Excerpts from a dataset
------------

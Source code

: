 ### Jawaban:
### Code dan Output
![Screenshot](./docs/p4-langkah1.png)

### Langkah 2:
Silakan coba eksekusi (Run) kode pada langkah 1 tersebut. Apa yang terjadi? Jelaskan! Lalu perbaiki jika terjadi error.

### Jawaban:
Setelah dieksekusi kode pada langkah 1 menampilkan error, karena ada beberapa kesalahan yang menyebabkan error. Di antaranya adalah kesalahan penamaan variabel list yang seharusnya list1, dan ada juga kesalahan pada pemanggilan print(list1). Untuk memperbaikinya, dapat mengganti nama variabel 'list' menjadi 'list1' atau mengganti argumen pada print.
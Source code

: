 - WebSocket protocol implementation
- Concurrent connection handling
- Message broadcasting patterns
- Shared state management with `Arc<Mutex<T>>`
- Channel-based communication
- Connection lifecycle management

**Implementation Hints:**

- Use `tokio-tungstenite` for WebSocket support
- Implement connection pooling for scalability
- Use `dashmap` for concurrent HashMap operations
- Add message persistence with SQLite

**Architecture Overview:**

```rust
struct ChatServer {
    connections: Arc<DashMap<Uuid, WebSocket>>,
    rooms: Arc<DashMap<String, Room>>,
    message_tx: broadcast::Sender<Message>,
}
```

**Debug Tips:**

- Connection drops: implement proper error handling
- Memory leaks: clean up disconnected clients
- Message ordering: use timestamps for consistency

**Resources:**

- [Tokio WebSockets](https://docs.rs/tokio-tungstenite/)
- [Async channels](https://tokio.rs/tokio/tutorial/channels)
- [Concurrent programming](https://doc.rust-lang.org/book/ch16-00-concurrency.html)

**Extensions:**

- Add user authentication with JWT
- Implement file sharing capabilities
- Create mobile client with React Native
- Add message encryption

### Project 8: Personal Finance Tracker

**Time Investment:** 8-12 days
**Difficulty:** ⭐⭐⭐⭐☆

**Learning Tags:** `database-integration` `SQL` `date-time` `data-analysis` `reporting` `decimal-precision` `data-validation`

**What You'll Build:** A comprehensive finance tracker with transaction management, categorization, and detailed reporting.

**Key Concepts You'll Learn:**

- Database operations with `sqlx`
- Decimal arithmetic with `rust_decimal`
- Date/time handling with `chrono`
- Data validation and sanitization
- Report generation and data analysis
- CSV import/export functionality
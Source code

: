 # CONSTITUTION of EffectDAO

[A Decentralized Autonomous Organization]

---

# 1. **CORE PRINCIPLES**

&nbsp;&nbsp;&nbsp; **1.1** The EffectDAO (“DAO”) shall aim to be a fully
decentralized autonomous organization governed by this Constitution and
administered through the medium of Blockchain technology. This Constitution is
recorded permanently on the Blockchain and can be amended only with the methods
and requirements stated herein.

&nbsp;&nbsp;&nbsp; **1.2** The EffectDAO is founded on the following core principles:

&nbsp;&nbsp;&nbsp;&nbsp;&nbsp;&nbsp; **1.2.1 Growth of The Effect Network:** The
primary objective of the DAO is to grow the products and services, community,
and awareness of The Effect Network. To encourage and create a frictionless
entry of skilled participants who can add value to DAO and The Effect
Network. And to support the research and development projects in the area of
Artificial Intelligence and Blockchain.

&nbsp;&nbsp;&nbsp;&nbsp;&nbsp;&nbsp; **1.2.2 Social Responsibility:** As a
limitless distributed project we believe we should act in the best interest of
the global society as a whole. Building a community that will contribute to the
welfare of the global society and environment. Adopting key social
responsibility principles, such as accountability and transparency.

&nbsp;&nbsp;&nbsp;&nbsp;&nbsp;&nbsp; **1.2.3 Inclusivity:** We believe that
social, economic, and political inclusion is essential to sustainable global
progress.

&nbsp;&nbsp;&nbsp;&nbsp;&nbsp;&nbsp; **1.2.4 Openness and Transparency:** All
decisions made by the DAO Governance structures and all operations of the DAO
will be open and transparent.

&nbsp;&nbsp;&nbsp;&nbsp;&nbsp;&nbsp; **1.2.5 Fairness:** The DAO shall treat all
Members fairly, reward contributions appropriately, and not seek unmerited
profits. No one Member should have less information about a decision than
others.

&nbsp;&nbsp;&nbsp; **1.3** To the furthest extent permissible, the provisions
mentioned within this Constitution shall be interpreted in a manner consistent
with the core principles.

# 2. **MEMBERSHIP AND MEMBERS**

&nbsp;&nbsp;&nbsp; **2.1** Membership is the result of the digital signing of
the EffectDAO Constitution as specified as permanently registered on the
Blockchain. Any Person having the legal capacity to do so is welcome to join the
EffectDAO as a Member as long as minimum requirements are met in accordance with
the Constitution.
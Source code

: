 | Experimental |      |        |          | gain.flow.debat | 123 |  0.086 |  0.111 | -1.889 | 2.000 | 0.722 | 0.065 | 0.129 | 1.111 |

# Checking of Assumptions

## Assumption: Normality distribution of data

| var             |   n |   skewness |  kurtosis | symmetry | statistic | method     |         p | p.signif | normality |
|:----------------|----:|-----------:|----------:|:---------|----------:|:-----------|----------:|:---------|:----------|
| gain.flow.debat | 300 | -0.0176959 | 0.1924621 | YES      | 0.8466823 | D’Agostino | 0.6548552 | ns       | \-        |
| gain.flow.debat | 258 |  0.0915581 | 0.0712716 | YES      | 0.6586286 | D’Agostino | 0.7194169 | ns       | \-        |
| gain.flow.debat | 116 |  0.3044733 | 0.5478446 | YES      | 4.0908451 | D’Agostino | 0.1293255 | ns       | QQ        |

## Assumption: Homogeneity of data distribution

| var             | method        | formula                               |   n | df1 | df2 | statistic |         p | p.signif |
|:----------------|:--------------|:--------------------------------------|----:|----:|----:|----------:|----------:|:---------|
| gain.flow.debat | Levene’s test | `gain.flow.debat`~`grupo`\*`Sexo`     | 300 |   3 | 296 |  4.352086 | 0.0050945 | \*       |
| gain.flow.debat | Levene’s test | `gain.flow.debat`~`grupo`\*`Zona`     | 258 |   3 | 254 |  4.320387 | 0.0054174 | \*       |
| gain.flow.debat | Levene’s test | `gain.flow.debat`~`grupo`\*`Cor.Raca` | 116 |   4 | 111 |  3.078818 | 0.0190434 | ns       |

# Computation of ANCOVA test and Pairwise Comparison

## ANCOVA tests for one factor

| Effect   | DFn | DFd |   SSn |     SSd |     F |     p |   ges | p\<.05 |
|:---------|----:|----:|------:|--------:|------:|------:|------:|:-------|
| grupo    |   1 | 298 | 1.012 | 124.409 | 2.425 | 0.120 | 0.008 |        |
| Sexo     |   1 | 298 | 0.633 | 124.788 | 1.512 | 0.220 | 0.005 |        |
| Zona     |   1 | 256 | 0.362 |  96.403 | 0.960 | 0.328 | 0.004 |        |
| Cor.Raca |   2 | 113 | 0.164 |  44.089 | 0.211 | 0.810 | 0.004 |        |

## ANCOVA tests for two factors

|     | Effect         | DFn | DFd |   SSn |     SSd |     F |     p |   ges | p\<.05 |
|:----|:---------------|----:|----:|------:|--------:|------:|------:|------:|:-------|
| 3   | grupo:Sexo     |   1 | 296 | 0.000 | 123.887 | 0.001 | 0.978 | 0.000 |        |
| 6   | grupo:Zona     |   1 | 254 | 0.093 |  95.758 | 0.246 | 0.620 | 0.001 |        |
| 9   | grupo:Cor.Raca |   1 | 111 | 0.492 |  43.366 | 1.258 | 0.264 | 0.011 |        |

------------

Task statement: Every line above should be output exactly as it stands.

Solution to the exercise:
Source code

: ### Jawaban:
### Code dan Output
![Screenshot](./docs/p4-langkah1.png)

### Langkah 2:
Silakan coba eksekusi (Run) kode pada langkah 1 tersebut. Apa yang terjadi? Jelaskan! Lalu perbaiki jika terjadi error.

### Jawaban:
Setelah dieksekusi kode pada langkah 1 menampilkan error, karena ada beberapa kesalahan yang menyebabkan error. Di antaranya adalah kesalahan penamaan variabel list yang seharusnya list1, dan ada juga kesalahan pada pemanggilan print(list1). Untuk memperbaikinya, dapat mengganti nama variabel 'list' menjadi 'list1' atau mengganti argumen pada print.
Source code

: - WebSocket protocol implementation
- Concurrent connection handling
- Message broadcasting patterns
- Shared state management with `Arc<Mutex<T>>`
- Channel-based communication
- Connection lifecycle management

**Implementation Hints:**

- Use `tokio-tungstenite` for WebSocket support
- Implement connection pooling for scalability
- Use `dashmap` for concurrent HashMap operations
- Add message persistence with SQLite

**Architecture Overview:**

```rust
struct ChatServer {
    connections: Arc<DashMap<Uuid, WebSocket>>,
    rooms: Arc<DashMap<String, Room>>,
    message_tx: broadcast::Sender<Message>,
}
```

**Debug Tips:**

- Connection drops: implement proper error handling
- Memory leaks: clean up disconnected clients
- Message ordering: use timestamps for consistency

**Resources:**

- [Tokio WebSockets](https://docs.rs/tokio-tungstenite/)
- [Async channels](https://tokio.rs/tokio/tutorial/channels)
- [Concurrent programming](https://doc.rust-lang.org/book/ch16-00-concurrency.html)

**Extensions:**

- Add user authentication with JWT
- Implement file sharing capabilities
- Create mobile client with React Native
- Add message encryption

### Project 8: Personal Finance Tracker

**Time Investment:** 8-12 days
**Difficulty:** ⭐⭐⭐⭐☆

**Learning Tags:** `database-integration` `SQL` `date-time` `data-analysis` `reporting` `decimal-precision` `data-validation`

**What You'll Build:** A comprehensive finance tracker with transaction management, categorization, and detailed reporting.

**Key Concepts You'll Learn:**

- Database operations with `sqlx`
- Decimal arithmetic with `rust_decimal`
- Date/time handling with `chrono`
- Data validation and sanitization
- Report generation and data analysis
- CSV import/export functionality
Source code

: # CONSTITUTION of EffectDAO

[A Decentralized Autonomous Organization]

---

# 1. **CORE PRINCIPLES**

&nbsp;&nbsp;&nbsp; **1.1** The EffectDAO (“DAO”) shall aim to be a fully
decentralized autonomous organization governed by this Constitution and
administered through the medium of Blockchain technology. This Constitution is
recorded permanently on the Blockchain and can be amended only with the methods
and requirements stated herein.

&nbsp;&nbsp;&nbsp; **1.2** The EffectDAO is founded on the following core principles:

&nbsp;&nbsp;&nbsp;&nbsp;&nbsp;&nbsp; **1.2.1 Growth of The Effect Network:** The
primary objective of the DAO is to grow the products and services, community,
and awareness of The Effect Network. To encourage and create a frictionless
entry of skilled participants who can add value to DAO and The Effect
Network. And to support the research and development projects in the area of
Artificial Intelligence and Blockchain.

&nbsp;&nbsp;&nbsp;&nbsp;&nbsp;&nbsp; **1.2.2 Social Responsibility:** As a
limitless distributed project we believe we should act in the best interest of
the global society as a whole. Building a community that will contribute to the
welfare of the global society and environment. Adopting key social
responsibility principles, such as accountability and transparency.

&nbsp;&nbsp;&nbsp;&nbsp;&nbsp;&nbsp; **1.2.3 Inclusivity:** We believe that
social, economic, and political inclusion is essential to sustainable global
progress.

&nbsp;&nbsp;&nbsp;&nbsp;&nbsp;&nbsp; **1.2.4 Openness and Transparency:** All
decisions made by the DAO Governance structures and all operations of the DAO
will be open and transparent.

&nbsp;&nbsp;&nbsp;&nbsp;&nbsp;&nbsp; **1.2.5 Fairness:** The DAO shall treat all
Members fairly, reward contributions appropriately, and not seek unmerited
profits. No one Member should have less information about a decision than
others.

&nbsp;&nbsp;&nbsp; **1.3** To the furthest extent permissible, the provisions
mentioned within this Constitution shall be interpreted in a manner consistent
with the core principles.

# 2. **MEMBERSHIP AND MEMBERS**

&nbsp;&nbsp;&nbsp; **2.1** Membership is the result of the digital signing of
the EffectDAO Constitution as specified as permanently registered on the
Blockchain. Any Person having the legal capacity to do so is welcome to join the
EffectDAO as a Member as long as minimum requirements are met in accordance with
the Constitution.
Source code

: | Experimental |      |        |          | gain.flow.debat | 123 |  0.086 |  0.111 | -1.889 | 2.000 | 0.722 | 0.065 | 0.129 | 1.111 |

# Checking of Assumptions

## Assumption: Normality distribution of data

| var             |   n |   skewness |  kurtosis | symmetry | statistic | method     |         p | p.signif | normality |
|:----------------|----:|-----------:|----------:|:---------|----------:|:-----------|----------:|:---------|:----------|
| gain.flow.debat | 300 | -0.0176959 | 0.1924621 | YES      | 0.8466823 | D’Agostino | 0.6548552 | ns       | \-        |
| gain.flow.debat | 258 |  0.0915581 | 0.0712716 | YES      | 0.6586286 | D’Agostino | 0.7194169 | ns       | \-        |
| gain.flow.debat | 116 |  0.3044733 | 0.5478446 | YES      | 4.0908451 | D’Agostino | 0.1293255 | ns       | QQ        |

## Assumption: Homogeneity of data distribution

| var             | method        | formula                               |   n | df1 | df2 | statistic |         p | p.signif |
|:----------------|:--------------|:--------------------------------------|----:|----:|----:|----------:|----------:|:---------|
| gain.flow.debat | Levene’s test | `gain.flow.debat`~`grupo`\*`Sexo`     | 300 |   3 | 296 |  4.352086 | 0.0050945 | \*       |
| gain.flow.debat | Levene’s test | `gain.flow.debat`~`grupo`\*`Zona`     | 258 |   3 | 254 |  4.320387 | 0.0054174 | \*       |
| gain.flow.debat | Levene’s test | `gain.flow.debat`~`grupo`\*`Cor.Raca` | 116 |   4 | 111 |  3.078818 | 0.0190434 | ns       |

# Computation of ANCOVA test and Pairwise Comparison

## ANCOVA tests for one factor

| Effect   | DFn | DFd |   SSn |     SSd |     F |     p |   ges | p\<.05 |
|:---------|----:|----:|------:|--------:|------:|------:|------:|:-------|
| grupo    |   1 | 298 | 1.012 | 124.409 | 2.425 | 0.120 | 0.008 |        |
| Sexo     |   1 | 298 | 0.633 | 124.788 | 1.512 | 0.220 | 0.005 |        |
| Zona     |   1 | 256 | 0.362 |  96.403 | 0.960 | 0.328 | 0.004 |        |
| Cor.Raca |   2 | 113 | 0.164 |  44.089 | 0.211 | 0.810 | 0.004 |        |

## ANCOVA tests for two factors

|     | Effect         | DFn | DFd |   SSn |     SSd |     F |     p |   ges | p\<.05 |
|:----|:---------------|----:|----:|------:|--------:|------:|------:|------:|:-------|
| 3   | grupo:Sexo     |   1 | 296 | 0.000 | 123.887 | 0.001 | 0.978 | 0.000 |        |
| 6   | grupo:Zona     |   1 | 254 | 0.093 |  95.758 | 0.246 | 0.620 | 0.001 |        |
| 9   | grupo:Cor.Raca |   1 | 111 | 0.492 |  43.366 | 1.258 | 0.264 | 0.011 |        |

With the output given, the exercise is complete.